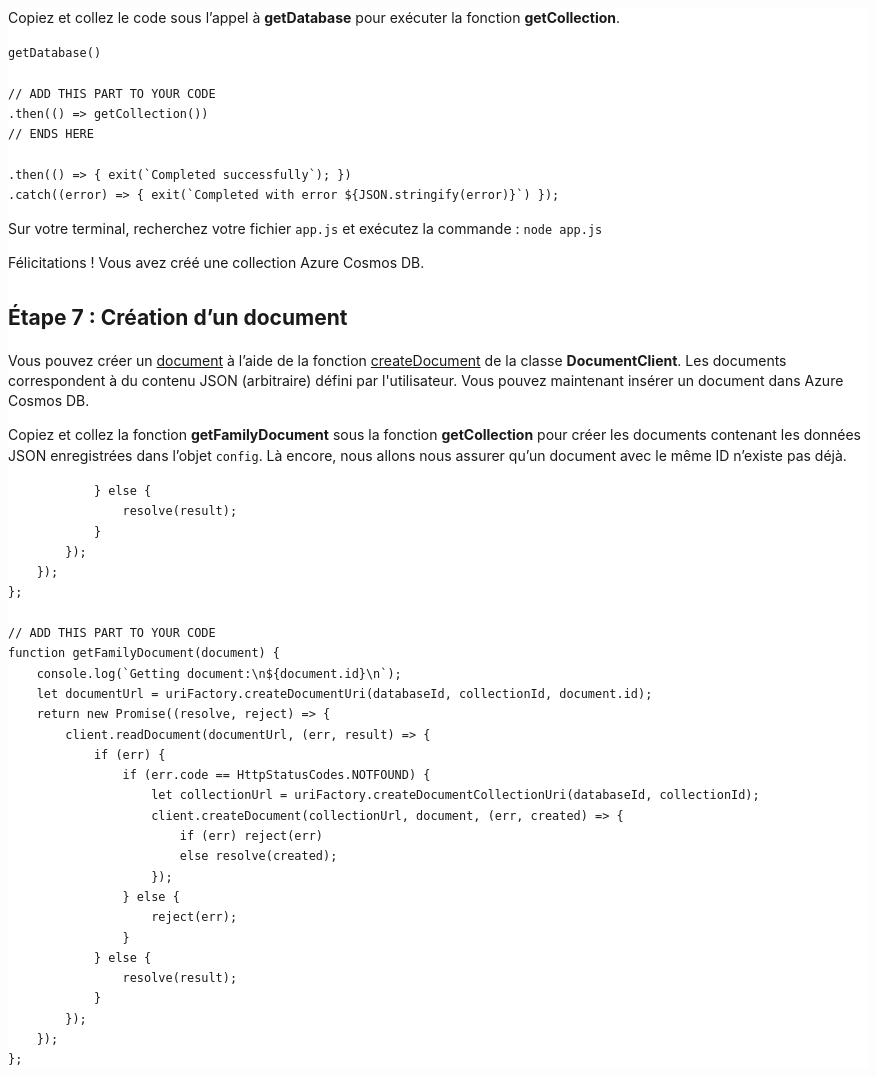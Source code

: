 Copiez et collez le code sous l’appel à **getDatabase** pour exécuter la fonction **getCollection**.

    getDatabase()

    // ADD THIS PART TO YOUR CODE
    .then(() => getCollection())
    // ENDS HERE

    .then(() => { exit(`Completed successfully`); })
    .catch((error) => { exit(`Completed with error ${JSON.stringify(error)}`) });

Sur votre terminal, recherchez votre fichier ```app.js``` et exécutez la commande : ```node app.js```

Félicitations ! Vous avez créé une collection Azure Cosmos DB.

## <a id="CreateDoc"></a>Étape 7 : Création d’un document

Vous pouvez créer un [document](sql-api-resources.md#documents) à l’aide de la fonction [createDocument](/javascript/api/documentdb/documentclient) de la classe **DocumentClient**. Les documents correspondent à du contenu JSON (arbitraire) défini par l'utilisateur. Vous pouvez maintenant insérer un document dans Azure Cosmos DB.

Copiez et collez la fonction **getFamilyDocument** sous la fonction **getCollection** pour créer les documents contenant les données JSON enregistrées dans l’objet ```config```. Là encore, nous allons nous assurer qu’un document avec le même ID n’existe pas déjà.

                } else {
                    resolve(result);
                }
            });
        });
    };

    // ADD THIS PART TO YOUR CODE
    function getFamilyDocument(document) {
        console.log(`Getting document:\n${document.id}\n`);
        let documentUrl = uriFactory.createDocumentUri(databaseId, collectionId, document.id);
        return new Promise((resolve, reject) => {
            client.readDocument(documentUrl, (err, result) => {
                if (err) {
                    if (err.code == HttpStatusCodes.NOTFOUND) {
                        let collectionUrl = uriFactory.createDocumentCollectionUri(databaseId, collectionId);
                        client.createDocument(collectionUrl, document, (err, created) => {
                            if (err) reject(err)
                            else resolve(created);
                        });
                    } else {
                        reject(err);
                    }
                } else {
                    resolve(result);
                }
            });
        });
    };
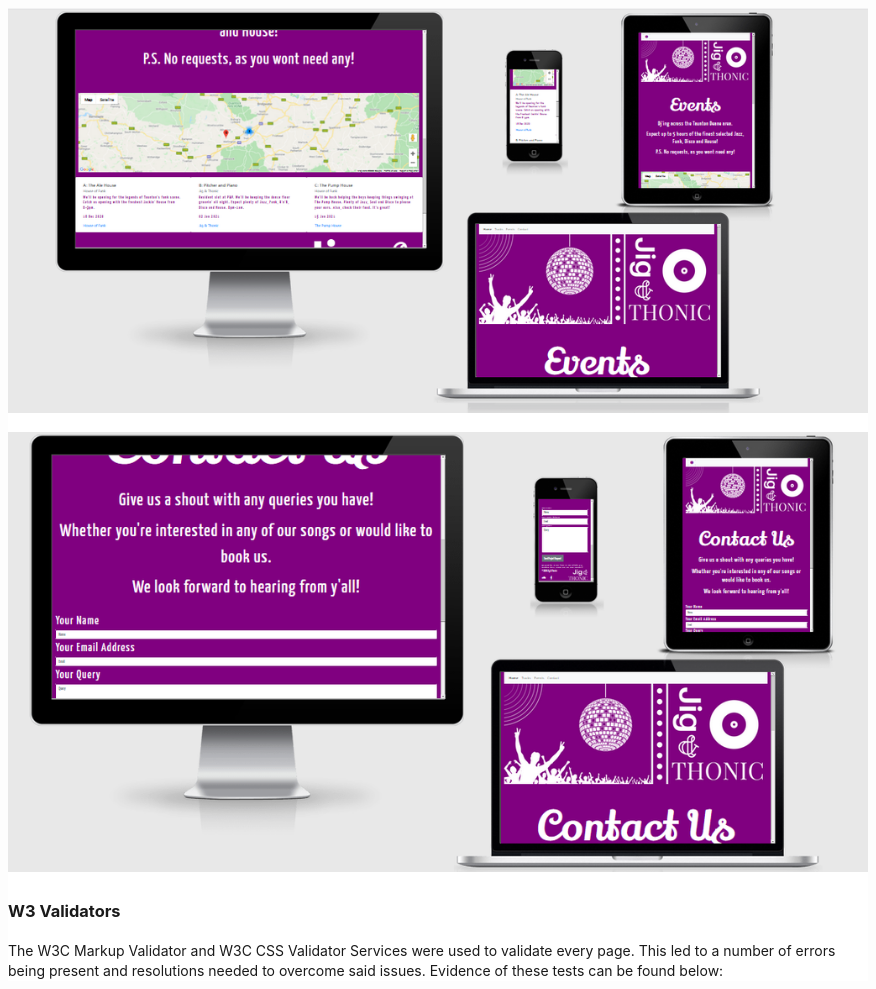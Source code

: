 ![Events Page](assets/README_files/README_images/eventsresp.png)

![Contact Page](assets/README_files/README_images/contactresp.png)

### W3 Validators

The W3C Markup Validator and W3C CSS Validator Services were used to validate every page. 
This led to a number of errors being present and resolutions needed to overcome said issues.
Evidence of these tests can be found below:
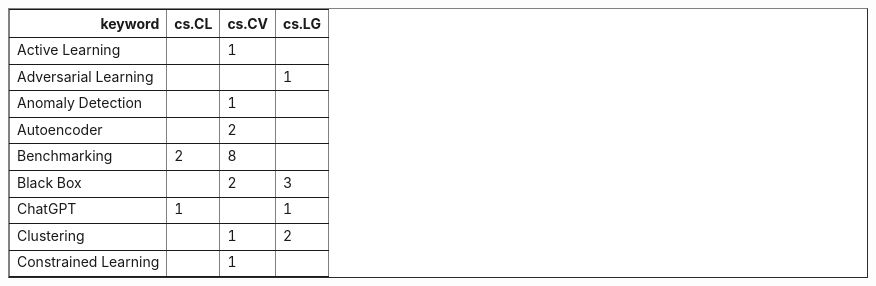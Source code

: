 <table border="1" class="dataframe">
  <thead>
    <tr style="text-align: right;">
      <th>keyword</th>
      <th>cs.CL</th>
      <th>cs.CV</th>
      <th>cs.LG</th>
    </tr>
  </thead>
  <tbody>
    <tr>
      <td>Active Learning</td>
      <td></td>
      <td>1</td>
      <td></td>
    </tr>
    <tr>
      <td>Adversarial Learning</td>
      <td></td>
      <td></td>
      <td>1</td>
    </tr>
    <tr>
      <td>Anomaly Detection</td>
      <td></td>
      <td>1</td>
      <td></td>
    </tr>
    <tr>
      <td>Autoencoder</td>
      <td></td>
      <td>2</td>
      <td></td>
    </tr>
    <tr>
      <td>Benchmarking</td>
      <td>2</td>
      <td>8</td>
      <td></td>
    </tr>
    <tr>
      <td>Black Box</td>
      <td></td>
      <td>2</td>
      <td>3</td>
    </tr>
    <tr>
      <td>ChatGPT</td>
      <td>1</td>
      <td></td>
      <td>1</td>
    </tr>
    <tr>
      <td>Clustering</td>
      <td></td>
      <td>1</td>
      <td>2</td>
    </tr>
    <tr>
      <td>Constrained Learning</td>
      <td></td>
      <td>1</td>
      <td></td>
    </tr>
+++
■ **WORK INSTRUCTIONS**: From the material above, gather all lines that include the string "Learning" and copy them.

■ **WRITTEN ANSWER**:
      <td>Active Learning</td>
      <td>Adversarial Learning</td>
      <td>Constrained Learning</td>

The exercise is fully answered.